How many villages like Oqa—so tiny that no map mentions them, so financially and politically inconsequential that no road links them to the outside world—are still waiting for the gift of literacy, I asked the deputy head of the provincial education department in Mazar-e-Sharif (seven hours by camel from Oqa, though I drove). "Oqa?" The official offered a blank stare. "What is Oqa?" Four men in her vast office looked at each other and shrugged. One of them muttered, "Never heard of such a place." Another said, "It doesn't exist." Beneath their city shoes lay a large carpet whose burgundies and rich liver reds seemed to me familiar. It may have been woven in Oqa, by some of the illiterate women who live there. Or maybe it was woven in some other village just like Oqa: unmapped, invisible, forgotten, unschooled.

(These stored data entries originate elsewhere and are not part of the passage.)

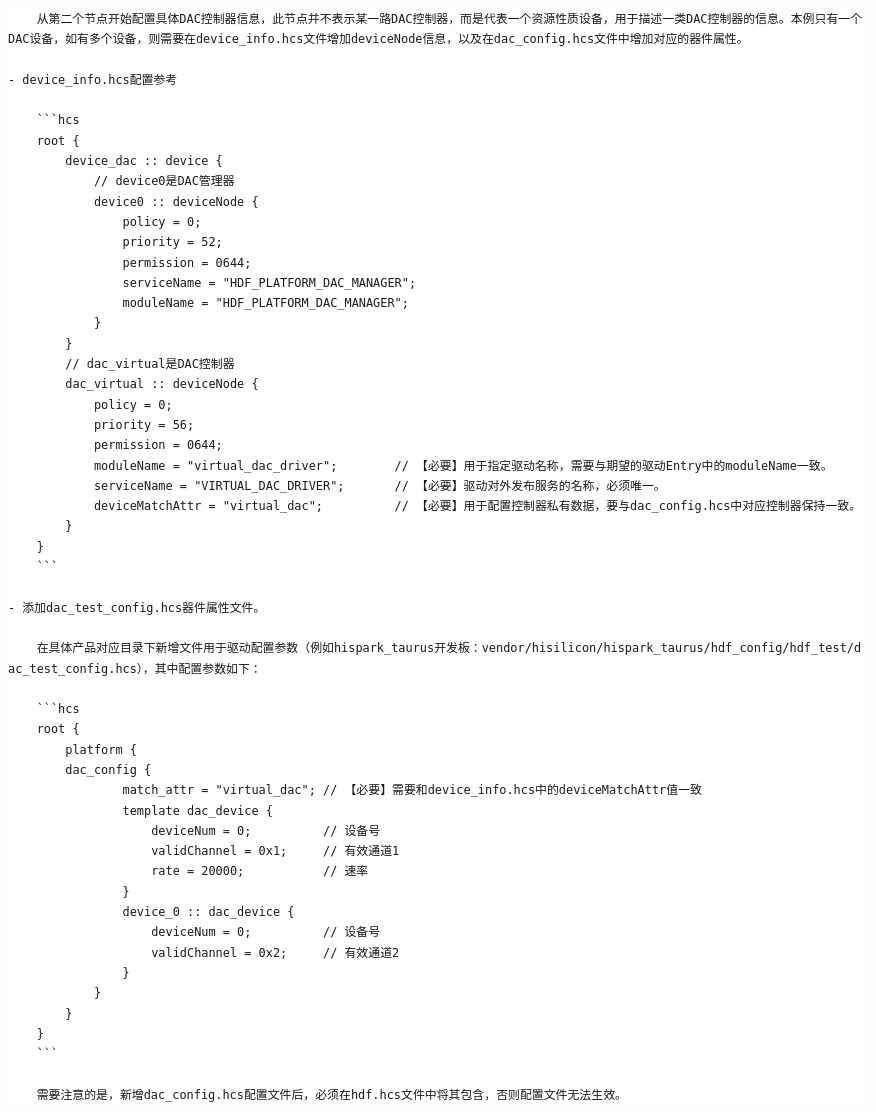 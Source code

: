         从第二个节点开始配置具体DAC控制器信息，此节点并不表示某一路DAC控制器，而是代表一个资源性质设备，用于描述一类DAC控制器的信息。本例只有一个DAC设备，如有多个设备，则需要在device_info.hcs文件增加deviceNode信息，以及在dac_config.hcs文件中增加对应的器件属性。

    - device_info.hcs配置参考

        ```hcs
        root {
            device_dac :: device {
                // device0是DAC管理器
                device0 :: deviceNode {
                    policy = 0;
                    priority = 52;
                    permission = 0644;
                    serviceName = "HDF_PLATFORM_DAC_MANAGER";
                    moduleName = "HDF_PLATFORM_DAC_MANAGER";
                }
            }
            // dac_virtual是DAC控制器
            dac_virtual :: deviceNode {
                policy = 0;
                priority = 56;
                permission = 0644;
                moduleName = "virtual_dac_driver";        // 【必要】用于指定驱动名称，需要与期望的驱动Entry中的moduleName一致。
                serviceName = "VIRTUAL_DAC_DRIVER";       // 【必要】驱动对外发布服务的名称，必须唯一。
                deviceMatchAttr = "virtual_dac";          // 【必要】用于配置控制器私有数据，要与dac_config.hcs中对应控制器保持一致。
            }
        }
        ```

    - 添加dac_test_config.hcs器件属性文件。

        在具体产品对应目录下新增文件用于驱动配置参数（例如hispark_taurus开发板：vendor/hisilicon/hispark_taurus/hdf_config/hdf_test/dac_test_config.hcs），其中配置参数如下：

        ```hcs
        root {
            platform {
            dac_config {
                    match_attr = "virtual_dac"; // 【必要】需要和device_info.hcs中的deviceMatchAttr值一致
                    template dac_device {
                        deviceNum = 0;          // 设备号     
                        validChannel = 0x1;     // 有效通道1
                        rate = 20000;           // 速率
                    }
                    device_0 :: dac_device {
                        deviceNum = 0;          // 设备号
                        validChannel = 0x2;     // 有效通道2
                    }
                }
            }
        }
        ```

        需要注意的是，新增dac_config.hcs配置文件后，必须在hdf.hcs文件中将其包含，否则配置文件无法生效。
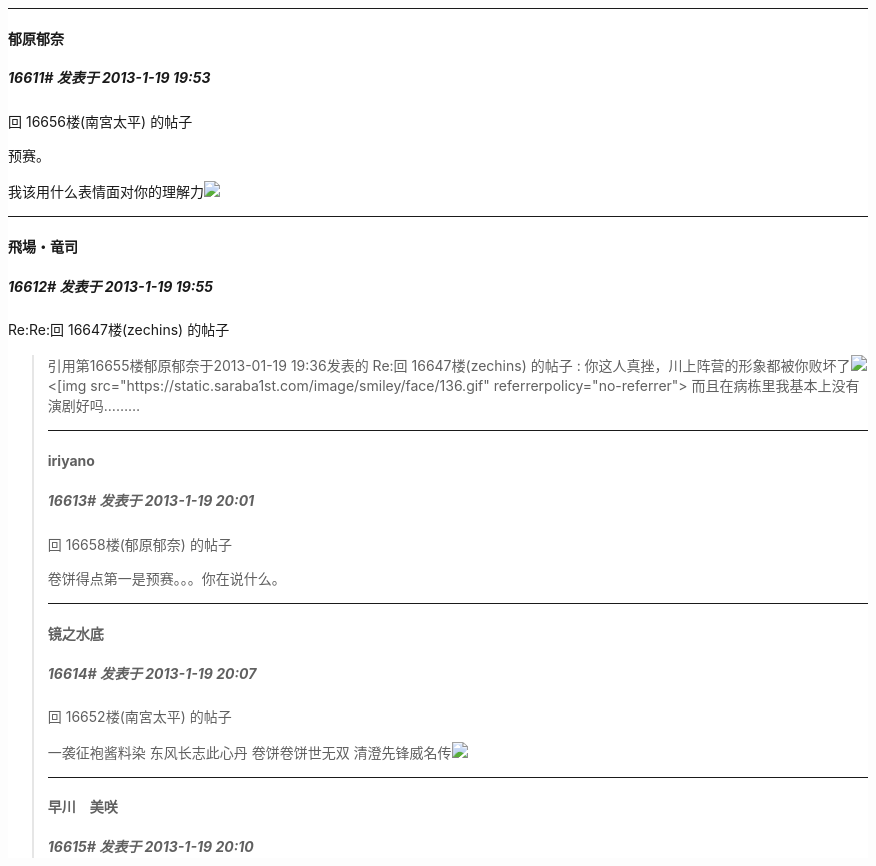 
-----

####  郁原郁奈  
##### 16611#       发表于 2013-1-19 19:53

回 16656楼(南宮太平) 的帖子


预赛。

我该用什么表情面对你的理解力<img src="https://static.saraba1st.com/image/smiley/face/136.gif" referrerpolicy="no-referrer">


-----

####  飛場・竜司  
##### 16612#       发表于 2013-1-19 19:55

Re:Re:回 16647楼(zechins) 的帖子


<blockquote>引用第16655楼郁原郁奈于2013-01-19 19:36发表的 Re:回 16647楼(zechins) 的帖子 :
你这人真挫，川上阵营的形象都被你败坏了<img src="https://static.saraba1st.com/image/smiley/face/45.gif" referrerpolicy="no-referrer"> 
<[img src="https://static.saraba1st.com/image/smiley/face/136.gif" referrerpolicy="no-referrer">
而且在病栋里我基本上没有演剧好吗………


-----

####  iriyano  
##### 16613#       发表于 2013-1-19 20:01

回 16658楼(郁原郁奈) 的帖子


卷饼得点第一是预赛。。。你在说什么。


-----

####  镜之水底  
##### 16614#       发表于 2013-1-19 20:07

回 16652楼(南宮太平) 的帖子


一袭征袍酱料染
东风长志此心丹
卷饼卷饼世无双
清澄先锋威名传<img src="https://static.saraba1st.com/image/smiley/face/191.gif" referrerpolicy="no-referrer">


-----

####  早川　美咲  
##### 16615#       发表于 2013-1-19 20:10
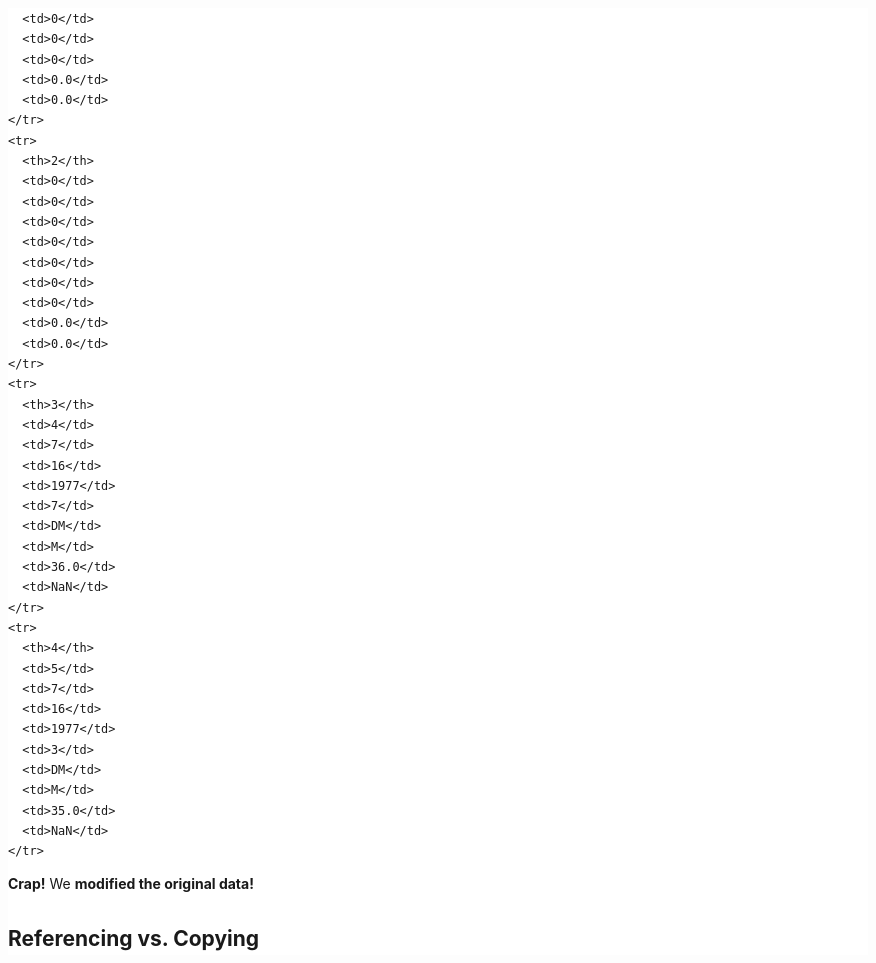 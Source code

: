       <td>0</td>
      <td>0</td>
      <td>0</td>
      <td>0.0</td>
      <td>0.0</td>
    </tr>
    <tr>
      <th>2</th>
      <td>0</td>
      <td>0</td>
      <td>0</td>
      <td>0</td>
      <td>0</td>
      <td>0</td>
      <td>0</td>
      <td>0.0</td>
      <td>0.0</td>
    </tr>
    <tr>
      <th>3</th>
      <td>4</td>
      <td>7</td>
      <td>16</td>
      <td>1977</td>
      <td>7</td>
      <td>DM</td>
      <td>M</td>
      <td>36.0</td>
      <td>NaN</td>
    </tr>
    <tr>
      <th>4</th>
      <td>5</td>
      <td>7</td>
      <td>16</td>
      <td>1977</td>
      <td>3</td>
      <td>DM</td>
      <td>M</td>
      <td>35.0</td>
      <td>NaN</td>
    </tr>
  </tbody>
</table>
</div>



**Crap!**  We **modified the original data!**

## Referencing vs. Copying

Oqa's residents have asked me how many days of travel by donkey it would take to reach America. They have asked me to explain the concept of an ocean. They have told me that the world is flat and rectangular, with Pakistan in one corner and Turkmenistan in the corner opposite. Illiteracy, to them, is more than the inability to read a prescription or write down their names. It is the crippling lack of a basic grasp on the world that extends beyond their immediate reach. It robs them of a chance to break the cycle of indigence that has them trapped amid these sandy dunes, endlessly reenacting the millennia-old toil of their ancestors.
The villagers dream of a better life for their children. "If they learn to read and write at least they would be able to tell a doctor's office from a barbershop," a man named Amanullah told me over one afternoon meal of tea and tough, flat bread. "They would have opportunities. Their lives would be very different."
About a year ago, tired of waiting for the government to honor its promise, Oqa's residents hired a mullah to lead them in prayer and teach basic literacy to the handful of village kids between the ages of six and ten. (Older children did not attend class because they could not afford to break away from gathering tumbleweed for firewood and hiking for miles across the desert to larger villages to sell it.) Three months ago, however, the mullah quit, no longer satisfied with the $220 a year the villagers had scraped together to pay him.
Now, the villages pray in the private crepuscule of their single-room homes, even on Friday. With no school to attend, Oqa's children dash about the village like tidings of magpies. You can tell where they are at any given moment by the ringing of the coins and bells their mothers sew onto their clothes, to ward off evil spirits. Mostly, they are looking for entertainment. Anything will do: The bizarre, bellicose erotica of an American B52 bomber refueling in the glass-blue sky above them. The frayed rope swing strung from a crooked wooden pole in the middle of the village. The baby camel hitched to the rusty barrel of a Soviet anti-aircraft gun, a relic of another war.
The other day, the kids shrieked and jingled through a gale that blew pulverized sand into their eyes and mouths until they reached the abandoned mosque. A lone sand dune encroaching upon the mosque's western wall seemed to fetter the building to the ground, as though otherwise the sandstorm might blow it clear off the edge of the world.
The children pulled the blackboard from the corner of the anteroom and propped it against a wall. With the heels of their dirty palms, they erased the chalk doodles that looked like skeins of wool their mothers hang beside their horizontal looms. Sucking his lower lip in deep concentration, a boy of about ten wrote his name in Dari: in block letters and backward, left to right. A younger boy did the same. The rest did not know how to write. For a few quiet moments, they considered their peers' clumsy calligraphy with awed reverence. Then, the spell suddenly broken, the whole crowd scuttled out of the mosque, into airborne dust, leaving the lonely blackboard to lean back against the wall.